Safety of Using Cilostazol with Clopidogrel (Plavix)
The combination of cilostazol with clopidogrel (Plavix) is generally safe and may provide additional benefits in specific patient populations without significantly increasing bleeding risk.
Safety Profile of the Combination
- Triple antiplatelet therapy using cilostazol in addition to clopidogrel does not significantly increase bleeding risk compared to dual antiplatelet therapy with aspirin and clopidogrel 1.
- When cilostazol was added to clopidogrel-based regimens, no significant differences in major or minor bleeding events were observed compared to clopidogrel alone 2, 3.
- Unlike the combination of aspirin and clopidogrel which significantly increases bleeding times, adding cilostazol to clopidogrel does not further prolong bleeding time 4.
Clinical Benefits of the Combination
- The combination of cilostazol and clopidogrel significantly reduced the recurrence of ischemic stroke without increasing bleeding risk in patients with noncardioembolic, high-risk stroke 2.

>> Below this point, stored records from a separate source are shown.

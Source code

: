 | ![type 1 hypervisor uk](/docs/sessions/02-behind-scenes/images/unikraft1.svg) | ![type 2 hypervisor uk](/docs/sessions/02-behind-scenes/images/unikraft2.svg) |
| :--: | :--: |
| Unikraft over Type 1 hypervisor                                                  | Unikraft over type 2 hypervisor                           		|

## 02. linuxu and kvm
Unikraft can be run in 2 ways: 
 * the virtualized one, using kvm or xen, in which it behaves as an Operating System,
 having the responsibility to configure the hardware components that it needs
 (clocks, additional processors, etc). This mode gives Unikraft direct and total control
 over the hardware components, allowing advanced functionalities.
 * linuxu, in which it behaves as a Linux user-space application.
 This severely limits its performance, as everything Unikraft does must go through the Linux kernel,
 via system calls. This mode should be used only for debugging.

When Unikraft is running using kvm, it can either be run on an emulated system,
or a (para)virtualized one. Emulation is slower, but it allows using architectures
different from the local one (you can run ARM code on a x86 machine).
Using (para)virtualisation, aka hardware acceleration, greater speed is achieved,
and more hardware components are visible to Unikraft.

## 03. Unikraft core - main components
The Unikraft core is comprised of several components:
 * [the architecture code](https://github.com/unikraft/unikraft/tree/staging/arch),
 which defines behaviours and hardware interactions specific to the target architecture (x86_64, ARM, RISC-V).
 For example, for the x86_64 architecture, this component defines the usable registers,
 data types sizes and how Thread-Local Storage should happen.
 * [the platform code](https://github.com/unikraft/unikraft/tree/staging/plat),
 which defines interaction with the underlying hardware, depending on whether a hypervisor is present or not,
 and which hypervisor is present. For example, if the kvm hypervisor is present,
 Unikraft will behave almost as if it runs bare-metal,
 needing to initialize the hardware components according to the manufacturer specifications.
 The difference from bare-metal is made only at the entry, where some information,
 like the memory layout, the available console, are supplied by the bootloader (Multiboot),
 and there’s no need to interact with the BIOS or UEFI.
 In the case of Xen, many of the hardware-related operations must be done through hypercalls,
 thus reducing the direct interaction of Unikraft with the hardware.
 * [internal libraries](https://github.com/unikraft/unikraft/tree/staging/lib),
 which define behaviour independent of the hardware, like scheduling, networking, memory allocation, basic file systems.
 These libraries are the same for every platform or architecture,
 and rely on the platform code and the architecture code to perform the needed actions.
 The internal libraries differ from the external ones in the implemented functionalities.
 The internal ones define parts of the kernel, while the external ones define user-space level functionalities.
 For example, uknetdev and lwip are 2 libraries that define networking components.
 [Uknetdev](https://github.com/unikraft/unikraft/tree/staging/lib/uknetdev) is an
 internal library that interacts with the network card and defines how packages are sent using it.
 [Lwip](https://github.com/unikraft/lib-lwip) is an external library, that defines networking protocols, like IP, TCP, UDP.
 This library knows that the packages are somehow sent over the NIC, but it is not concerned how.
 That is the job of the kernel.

- In patients with Type 2 diabetes and symptomatic lower extremity arterial disease, adding cilostazol to clopidogrel significantly reduced composite ischemic events (stroke/TIA, MI, vascular death) compared to clopidogrel monotherapy (HR 0.468; 95% CI, 0.252-0.870) 3.
- The combination improved ankle-brachial index and pain-free walking distance in patients with peripheral arterial disease 3.
Mechanism of Action and Pharmacology
- Cilostazol has a different mechanism of action than clopidogrel, which may explain the complementary effects without additive bleeding risk 1.
- Cilostazol is a phosphodiesterase inhibitor with vasodilatory and antiplatelet properties, while clopidogrel is a P2Y12 receptor antagonist 1.
- Cilostazol is metabolized by CYP450 enzymes and has a half-life of approximately 11 hours 1.
Special Considerations and Contraindications
- Cilostazol is contraindicated in patients with heart failure due to potential risk of ventricular tachyarrhythmias 1.
- Caution should be exercised in patients with left ventricular outflow tract obstruction 1.
- Monitoring of platelets and white blood cell counts is recommended when using cilostazol 1.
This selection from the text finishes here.